The Food and Drug Administration announced Nov. 15 that it has granted conditional approval of Panoquell-CA1, or fuzapladib sodium for injection, to Ishihara Sangyo Kaisha Ltd. for the management of clinical signs associated with acute onset of pancreatitis in dogs. Panoquell-CA1 is an injectable drug intended for use while the dog is hospitalized for treatment of the disease.

“This is the first drug to address a serious and life-threatening disease that previously could only be managed through supportive care, such as intravenous fluids, pain medication, anti-emetics, and dietary rest,” said Dr. Steven M. Solomon, director of the FDA Center for Veterinary Medicine, in the announcement. “The conditional approval pathway allows medications like Panoquell-CA1 to reach the marketplace more quickly, and in this case gives dogs suffering from acute onset of pancreatitis earlier access to a drug to manage this disease.”

Conditional approval also means that, when used according to the label, the drug is safe and has a reasonable expectation of effectiveness.

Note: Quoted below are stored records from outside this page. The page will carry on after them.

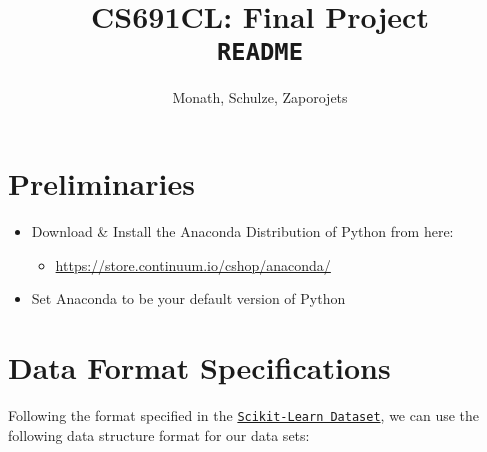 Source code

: \documentclass[12pt]{article}
\begin{document}

\lstset{escapechar=@,style=custompython}
\author{Monath, Schulze, Zaporojets}
  \title{CS691CL: Final Project \\  {\tt README}}
  \maketitle
  \newcommand{\lst}[1]{\begin{lstlisting} #1 \end{lstlisting}} 
  
  \clearpage
  
  \section{Preliminaries}
  \begin{itemize}
  \item Download \& Install the Anaconda Distribution of Python from here: 
  \begin{itemize}
  \item \href{https://store.continuum.io/cshop/anaconda/}{https://store.continuum.io/cshop/anaconda/}
  \end{itemize}
  \item Set Anaconda to be your default version of Python
  \end{itemize}
  
  \section{Data Format Specifications}
  
  Following the format specified in the \href{http://scikit-learn.org/stable/datasets/}{\tt Scikit-Learn Dataset}, we can use the following data structure format for our data sets:
  
\end{document}

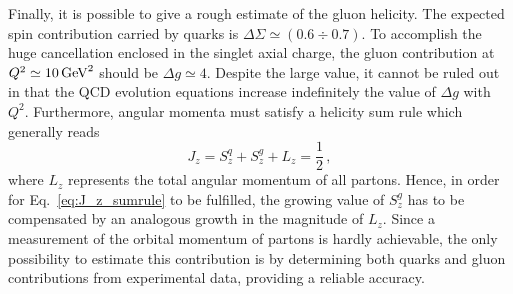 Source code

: Finally, it is possible to give a rough estimate of the gluon helicity. The expected spin contribution carried by quarks is $\Delta \Sigma \simeq (0.6  \div 0.7)$. To accomplish the huge cancellation enclosed in the singlet axial charge, the gluon contribution at $Q^2 \simeq 10 \, \textrm{GeV}^2$ should be $\Delta g \simeq 4$. Despite the large value, it cannot be ruled out in that the QCD evolution equations increase indefinitely the value of $\Delta g$ with $Q^2$. Furthermore, angular momenta must satisfy a helicity sum rule which generally reads
\begin{equation}
  J_{z} = S_{z}^{q} + S_{z}^{g} + L_z = \frac{1}{2} \,, 
  \label{eq:J_z_sumrule}
\end{equation} 
where $L_z$ represents the total angular momentum of all partons. Hence, in order for Eq.~\eqref{eq:J_z_sumrule} to be fulfilled, the growing value of $S_{z}^{g}$ has to be compensated by an analogous growth in the magnitude of $L_{z}$. Since a measurement of the orbital momentum of partons is hardly achievable, the only possibility to estimate this contribution is by determining both quarks and gluon contributions from experimental data, providing a reliable accuracy.

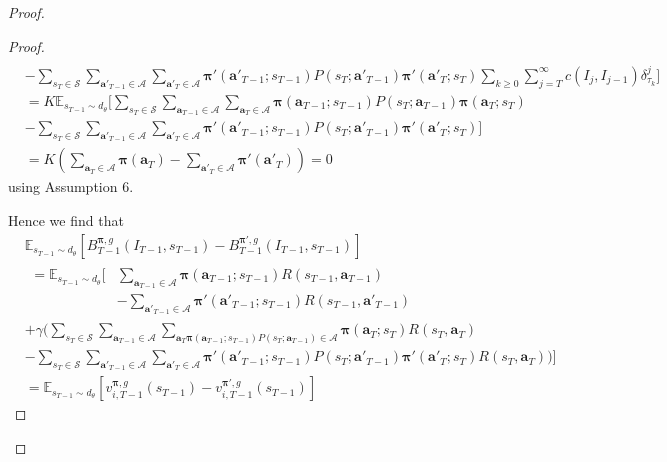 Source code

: \documentclass{article}
\begin{document}
\begin{proof}
\begin{proof}
\begin{align}
\\&-\sum_{s_T\in\mathcal{S}}\sum_{\boldsymbol{a'}_{T-1}\in\boldsymbol{\mathcal{A}}}\sum_{\boldsymbol{a'}_{T}\in\boldsymbol{\mathcal{A}}}\boldsymbol{\pi'}(\boldsymbol{a'}_{T-1};s_{T-1})P(s_T;\boldsymbol{a'}_{T-1})\boldsymbol{\pi'}(\boldsymbol{a'}_{T};s_{T})\sum_{k\geq 0}\sum_{j= T}^\infty c(I_j,I_{j-1})\delta^j_{\tau_k}\Bigg]
\\&=K\mathbb{E}_{s_{T-1}\sim d_\theta}\Bigg[\sum_{s_T\in\mathcal{S}}\sum_{\boldsymbol{a}_{T-1}\in\boldsymbol{\mathcal{A}}}\sum_{\boldsymbol{a}_{T}\in\boldsymbol{\mathcal{A}}}\boldsymbol{\pi}(\boldsymbol{a}_{T-1};s_{T-1})P(s_T;\boldsymbol{a}_{T-1})\boldsymbol{\pi}(\boldsymbol{a}_{T};s_{T})
\\&-\sum_{s_T\in\mathcal{S}}\sum_{\boldsymbol{a'}_{T-1}\in\boldsymbol{\mathcal{A}}}\sum_{\boldsymbol{a'}_{T}\in\boldsymbol{\mathcal{A}}}\boldsymbol{\pi'}(\boldsymbol{a'}_{T-1};s_{T-1})P(s_T;\boldsymbol{a'}_{T-1})\boldsymbol{\pi'}(\boldsymbol{a'}_{T};s_{T})\Bigg]
\\&=K\left(\sum_{\boldsymbol{a}_{T}\in\boldsymbol{\mathcal{A}}}\boldsymbol{\pi}(\boldsymbol{a}_{T}) -\sum_{\boldsymbol{a'}_{T}\in\boldsymbol{\mathcal{A}}}\boldsymbol{\pi'}(\boldsymbol{a'}_{T})\right) =0
\end{align}
using Assumption 6.

Hence we find that
\begin{align}\nonumber
&\mathbb{E}_{s_{T-1}\sim d_\theta}\left[B^{\boldsymbol{\pi},g}_{T-1}(I_{T-1},s_{T-1})-B^{\boldsymbol{\pi'},g}_{T-1}(I_{T-1},s_{T-1})\right]
\\&\begin{aligned}=\mathbb{E}_{s_{T-1}\sim d_\theta}\Bigg[&\sum_{\boldsymbol{a}_{T-1}\in\boldsymbol{\mathcal{A}}}\boldsymbol{\pi}(\boldsymbol{a}_{T-1};s_{T-1})R(s_{T-1},\boldsymbol{a}_{T-1})
\\&-\sum_{\boldsymbol{a'}_{T-1}\in\boldsymbol{\mathcal{A}}}\boldsymbol{\pi'}(\boldsymbol{a'}_{T-1};s_{T-1})R(s_{T-1},\boldsymbol{a'}_{T-1})
\end{aligned}
\\&+\gamma \Bigg(\sum_{s_T\in\mathcal{S}}\sum_{\boldsymbol{a}_{T-1}\in\boldsymbol{\mathcal{A}}}\sum_{\boldsymbol{a}_{T}\boldsymbol{\pi}(\boldsymbol{a}_{T-1};s_{T-1})P(s_T;\boldsymbol{a}_{T-1})\in\boldsymbol{\mathcal{A}}}\boldsymbol{\pi}(\boldsymbol{a}_{T};s_{T})
R(s_{T},\boldsymbol{a}_{T})
\\&-\sum_{s_T\in\mathcal{S}}\sum_{\boldsymbol{a'}_{T-1}\in\boldsymbol{\mathcal{A}}}\sum_{\boldsymbol{a'}_{T}\in\boldsymbol{\mathcal{A}}}\boldsymbol{\pi'}(\boldsymbol{a'}_{T-1};s_{T-1})P(s_T;\boldsymbol{a'}_{T-1})\boldsymbol{\pi'}(\boldsymbol{a'}_{T};s_{T})
R(s_{T},\boldsymbol{a}_{T})\Bigg)\Bigg]
\\&=\mathbb{E}_{s_{T-1}\sim d_\theta}\left[v^{\boldsymbol{\pi},g}_{i,T-1}(s_{T-1})-v^{\boldsymbol{\pi'},g}_{i,T-1}(s_{T-1})\right]
\end{align}


\end{proof}
\end{proof}
\end{document}
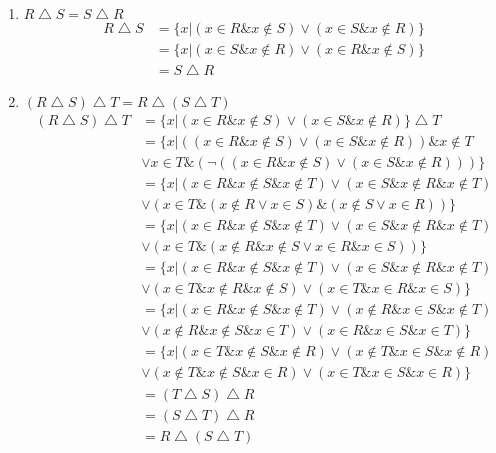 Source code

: \documentclass[12pt]{article}
\theoremstyle{neosn}
\begin{document}
    \begin{enumerate}
        \item $R \bigtriangleup S = S \bigtriangleup R$\\
            \begin{align*}
                R \bigtriangleup S &= \{x|(x\in R \& x \notin S) \lor (x\in S \& x\notin R)\}\\
                                    &= \{x|(x\in S \& x\notin R) \lor (x\in R \& x \notin S)\}\\
                                    & = S \bigtriangleup R
            \end{align*}

        \item $(R \bigtriangleup S) \bigtriangleup T = R \bigtriangleup (S \bigtriangleup T)$\\
            \begin{align*}
                (R \bigtriangleup S) \bigtriangleup T &= \{x|(x\in R \& x \notin S) \lor (x\in S \& x\notin R)\} \bigtriangleup T\\
                    &= \{x|((x\in R \& x \notin S) \lor (x\in S \& x\notin R)) \& x \notin T \\
                    &\lor x \in T \& (\lnot ((x\in R \& x \notin S) \lor (x\in S \& x\notin R))) \}\\
                    &= \{x|(x\in R \& x \notin S \& x\notin T) \lor (x\in S \& x\notin R \& x\notin T)\\
                    &\lor(x\in T \& (x\notin R \lor x\in S)\& (x\notin S \lor x\in R ))\}\\
                    &= \{x|(x\in R \& x \notin S \& x\notin T) \lor (x\in S \& x\notin R \& x\notin T)\\
                    & \lor (x\in T \& (x\notin R \& x\notin S \lor x\in R \& x\in S))\}\\
                    &= \{x|(x\in R \& x \notin S \& x\notin T) \lor (x\in S \& x\notin R \& x\notin T)\\
                    & \lor (x\in T \& x\notin R \& x\notin S) \lor (x\in T \& x\in R \& x\in S)\}\\
                    &= \{x|(x\in R \& x \notin S \& x\notin T) \lor (x\notin R \& x\in S \& x\notin T)\\
                    & \lor (x\notin R \& x\notin S \& x\in T) \lor (x\in R \& x\in S \& x\in T)\}\\
                    &= \{x|(x\in T \& x \notin S \& x\notin R) \lor (x\notin T \& x\in S \& x\notin R)\\
                    & \lor (x\notin T \& x\notin S \& x\in R) \lor (x\in T \& x\in S \& x\in R)\}\\
                    &= (T \bigtriangleup S) \bigtriangleup R\\
                    &= (S \bigtriangleup T) \bigtriangleup R\\
                    &= R \bigtriangleup (S \bigtriangleup T)
            \end{align*}


\end{enumerate}
\end{document}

The drug sponsor must meet the requirements for substantial evidence of effectiveness within five years for full approval.

Fuzapladib sodium, the active ingredient in Panoquell, has been approved since 2018 in Japan to improve clinical signs in the acute phase of pancreatitis in dogs. The FDA reviewed data associated with fuzapladib’s use in Japan as part of its assessment of the application for conditional approval.

Among the possible adverse effects are loss of appetite, digestive tract disorders, respiratory tract disorders, liver disease, and jaundice.